Heat 1 tablespoon of olive oil in a large skillet over medium-high heat. Cook the meatballs, turning several times until they appear browned on the outside. Set aside when browned, they do not have to be fully cooked yet.
Wash the taro, place in a pot and cover with water. Bring to a boil, reduce the heat and simmer about 10 minutes. Strain the taro and soak in cold water. When cooled, peel the skin off and rinse again. Cut the prepared taro into bite-sized pieces.
Heat the chicken stock in a large pot over medium high heat.
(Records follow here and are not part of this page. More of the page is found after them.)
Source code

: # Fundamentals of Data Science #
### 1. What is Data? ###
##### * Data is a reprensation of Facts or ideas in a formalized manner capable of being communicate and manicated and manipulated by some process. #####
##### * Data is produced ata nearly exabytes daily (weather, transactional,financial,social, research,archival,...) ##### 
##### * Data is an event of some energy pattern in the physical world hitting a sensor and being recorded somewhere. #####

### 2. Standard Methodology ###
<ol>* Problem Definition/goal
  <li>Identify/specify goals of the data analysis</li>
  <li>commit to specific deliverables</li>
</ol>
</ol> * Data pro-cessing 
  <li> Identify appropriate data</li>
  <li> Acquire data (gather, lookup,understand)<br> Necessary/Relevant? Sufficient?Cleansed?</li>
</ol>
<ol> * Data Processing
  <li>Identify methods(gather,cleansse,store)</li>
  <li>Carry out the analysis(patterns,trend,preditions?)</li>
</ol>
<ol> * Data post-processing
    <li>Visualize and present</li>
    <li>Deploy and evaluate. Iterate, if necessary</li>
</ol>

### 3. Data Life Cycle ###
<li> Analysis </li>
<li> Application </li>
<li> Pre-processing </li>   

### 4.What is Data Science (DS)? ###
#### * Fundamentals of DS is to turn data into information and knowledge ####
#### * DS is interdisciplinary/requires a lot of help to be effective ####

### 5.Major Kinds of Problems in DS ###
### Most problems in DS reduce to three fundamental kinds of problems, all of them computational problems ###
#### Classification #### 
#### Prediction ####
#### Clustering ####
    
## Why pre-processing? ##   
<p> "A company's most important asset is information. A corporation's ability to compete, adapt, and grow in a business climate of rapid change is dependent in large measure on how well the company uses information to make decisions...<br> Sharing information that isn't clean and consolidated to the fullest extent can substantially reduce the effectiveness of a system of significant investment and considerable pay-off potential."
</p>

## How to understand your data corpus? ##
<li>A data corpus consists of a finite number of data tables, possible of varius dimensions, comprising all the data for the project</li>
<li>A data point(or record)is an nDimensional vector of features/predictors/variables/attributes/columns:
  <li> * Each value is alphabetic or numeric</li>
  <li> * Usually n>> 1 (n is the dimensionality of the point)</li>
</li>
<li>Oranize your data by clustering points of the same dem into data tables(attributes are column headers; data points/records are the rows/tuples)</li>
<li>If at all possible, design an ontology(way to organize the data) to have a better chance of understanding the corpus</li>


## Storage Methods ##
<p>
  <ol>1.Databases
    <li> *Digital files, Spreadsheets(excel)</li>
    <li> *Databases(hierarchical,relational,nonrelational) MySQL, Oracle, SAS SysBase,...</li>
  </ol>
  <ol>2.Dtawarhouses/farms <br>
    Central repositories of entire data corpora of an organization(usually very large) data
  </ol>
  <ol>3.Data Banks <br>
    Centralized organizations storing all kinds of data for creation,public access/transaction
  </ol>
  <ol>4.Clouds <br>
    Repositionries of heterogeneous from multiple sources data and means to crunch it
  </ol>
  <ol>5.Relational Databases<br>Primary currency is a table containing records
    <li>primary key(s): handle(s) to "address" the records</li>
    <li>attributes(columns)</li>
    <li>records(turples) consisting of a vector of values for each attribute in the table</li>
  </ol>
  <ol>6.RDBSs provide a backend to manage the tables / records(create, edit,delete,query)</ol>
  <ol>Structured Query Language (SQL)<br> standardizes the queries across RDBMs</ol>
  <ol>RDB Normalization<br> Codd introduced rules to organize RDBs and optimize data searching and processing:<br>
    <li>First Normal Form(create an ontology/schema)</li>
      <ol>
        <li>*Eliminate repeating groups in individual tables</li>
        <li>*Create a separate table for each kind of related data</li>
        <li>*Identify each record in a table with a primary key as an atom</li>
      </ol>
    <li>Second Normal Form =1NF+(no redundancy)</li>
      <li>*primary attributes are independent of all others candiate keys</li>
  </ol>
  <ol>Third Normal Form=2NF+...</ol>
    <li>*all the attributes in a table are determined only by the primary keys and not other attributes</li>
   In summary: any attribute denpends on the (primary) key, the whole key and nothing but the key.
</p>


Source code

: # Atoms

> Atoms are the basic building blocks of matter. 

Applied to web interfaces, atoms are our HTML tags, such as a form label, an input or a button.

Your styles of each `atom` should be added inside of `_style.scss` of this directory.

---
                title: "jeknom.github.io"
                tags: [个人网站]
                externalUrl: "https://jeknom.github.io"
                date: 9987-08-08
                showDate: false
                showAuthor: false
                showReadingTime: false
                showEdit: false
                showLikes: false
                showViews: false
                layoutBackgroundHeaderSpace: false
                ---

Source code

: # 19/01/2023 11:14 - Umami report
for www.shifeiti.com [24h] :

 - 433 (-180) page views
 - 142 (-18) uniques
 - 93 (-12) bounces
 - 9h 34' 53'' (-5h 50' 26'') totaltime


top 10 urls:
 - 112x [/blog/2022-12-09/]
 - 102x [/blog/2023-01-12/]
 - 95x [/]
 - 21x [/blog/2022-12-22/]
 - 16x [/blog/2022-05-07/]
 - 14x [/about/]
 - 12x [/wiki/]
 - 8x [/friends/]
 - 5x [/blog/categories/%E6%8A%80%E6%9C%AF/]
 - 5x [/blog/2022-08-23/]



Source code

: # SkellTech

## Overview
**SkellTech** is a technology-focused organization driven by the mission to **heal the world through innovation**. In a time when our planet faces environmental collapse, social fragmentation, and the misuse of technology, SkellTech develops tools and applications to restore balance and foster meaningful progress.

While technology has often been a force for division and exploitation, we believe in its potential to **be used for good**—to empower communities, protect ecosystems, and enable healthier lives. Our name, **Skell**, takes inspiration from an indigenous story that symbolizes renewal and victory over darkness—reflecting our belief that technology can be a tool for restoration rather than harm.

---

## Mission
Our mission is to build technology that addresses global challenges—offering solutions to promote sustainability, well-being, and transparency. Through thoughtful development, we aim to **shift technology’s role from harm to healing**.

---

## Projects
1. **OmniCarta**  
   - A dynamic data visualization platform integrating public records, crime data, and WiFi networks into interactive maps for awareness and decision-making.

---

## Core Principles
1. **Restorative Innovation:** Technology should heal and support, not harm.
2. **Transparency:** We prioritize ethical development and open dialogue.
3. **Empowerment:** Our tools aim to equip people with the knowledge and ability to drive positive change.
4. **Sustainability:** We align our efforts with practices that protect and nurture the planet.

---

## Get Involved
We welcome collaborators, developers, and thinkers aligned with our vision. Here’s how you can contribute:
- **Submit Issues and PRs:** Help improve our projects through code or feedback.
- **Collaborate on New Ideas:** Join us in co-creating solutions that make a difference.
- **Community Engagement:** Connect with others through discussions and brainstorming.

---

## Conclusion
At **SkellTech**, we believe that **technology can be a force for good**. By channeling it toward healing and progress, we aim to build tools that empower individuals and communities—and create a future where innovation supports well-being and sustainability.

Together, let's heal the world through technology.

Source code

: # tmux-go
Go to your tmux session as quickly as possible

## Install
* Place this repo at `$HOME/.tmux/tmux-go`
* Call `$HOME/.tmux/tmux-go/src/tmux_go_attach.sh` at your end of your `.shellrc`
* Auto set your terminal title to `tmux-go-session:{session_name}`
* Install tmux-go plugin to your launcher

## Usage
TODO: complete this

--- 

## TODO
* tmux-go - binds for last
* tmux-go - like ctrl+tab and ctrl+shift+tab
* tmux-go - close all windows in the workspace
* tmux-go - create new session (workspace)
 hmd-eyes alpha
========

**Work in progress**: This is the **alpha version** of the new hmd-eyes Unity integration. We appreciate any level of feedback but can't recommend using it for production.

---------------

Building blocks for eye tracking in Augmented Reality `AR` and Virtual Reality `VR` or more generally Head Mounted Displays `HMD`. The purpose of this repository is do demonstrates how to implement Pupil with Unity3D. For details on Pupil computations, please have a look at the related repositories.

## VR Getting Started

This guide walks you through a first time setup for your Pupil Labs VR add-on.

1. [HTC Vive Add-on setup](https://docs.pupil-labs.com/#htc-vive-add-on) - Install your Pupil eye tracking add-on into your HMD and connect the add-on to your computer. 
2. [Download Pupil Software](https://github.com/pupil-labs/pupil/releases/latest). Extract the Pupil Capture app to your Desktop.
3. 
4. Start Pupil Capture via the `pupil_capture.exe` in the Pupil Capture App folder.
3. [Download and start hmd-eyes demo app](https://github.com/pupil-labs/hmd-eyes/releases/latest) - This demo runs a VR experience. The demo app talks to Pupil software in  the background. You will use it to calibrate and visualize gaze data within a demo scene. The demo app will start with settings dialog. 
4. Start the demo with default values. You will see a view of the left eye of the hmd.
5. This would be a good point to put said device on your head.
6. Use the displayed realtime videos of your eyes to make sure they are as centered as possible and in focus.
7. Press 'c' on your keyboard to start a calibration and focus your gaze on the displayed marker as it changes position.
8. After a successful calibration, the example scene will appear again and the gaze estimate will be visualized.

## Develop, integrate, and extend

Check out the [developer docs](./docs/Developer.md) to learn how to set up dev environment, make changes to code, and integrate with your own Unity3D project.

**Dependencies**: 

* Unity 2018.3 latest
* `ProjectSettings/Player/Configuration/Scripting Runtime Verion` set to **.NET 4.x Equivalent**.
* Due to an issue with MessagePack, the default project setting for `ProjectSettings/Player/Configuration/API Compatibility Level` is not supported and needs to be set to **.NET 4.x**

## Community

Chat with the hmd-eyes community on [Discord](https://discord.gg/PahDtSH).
When the water starts to boil, carefully add in taro pieces, carrots, soy sauce, and browned meatballs. Turn the heat down to low and simmer, stirring occasionally, for 20 minutes, until the vegetables are tender and the meatballs are cooked through.
When the cooking time comes to the last 5 minutes, heat 3 tablespoons of olive oil in a skillet over medium-high heat. Add the arugula and stir-fry, until just wilted. Stir it to the soup and season with salt and black pepper, to taste. Simmer for a couple minutes to allow the flavors to come together.
Remove from the heat and stir in springonions. Serve.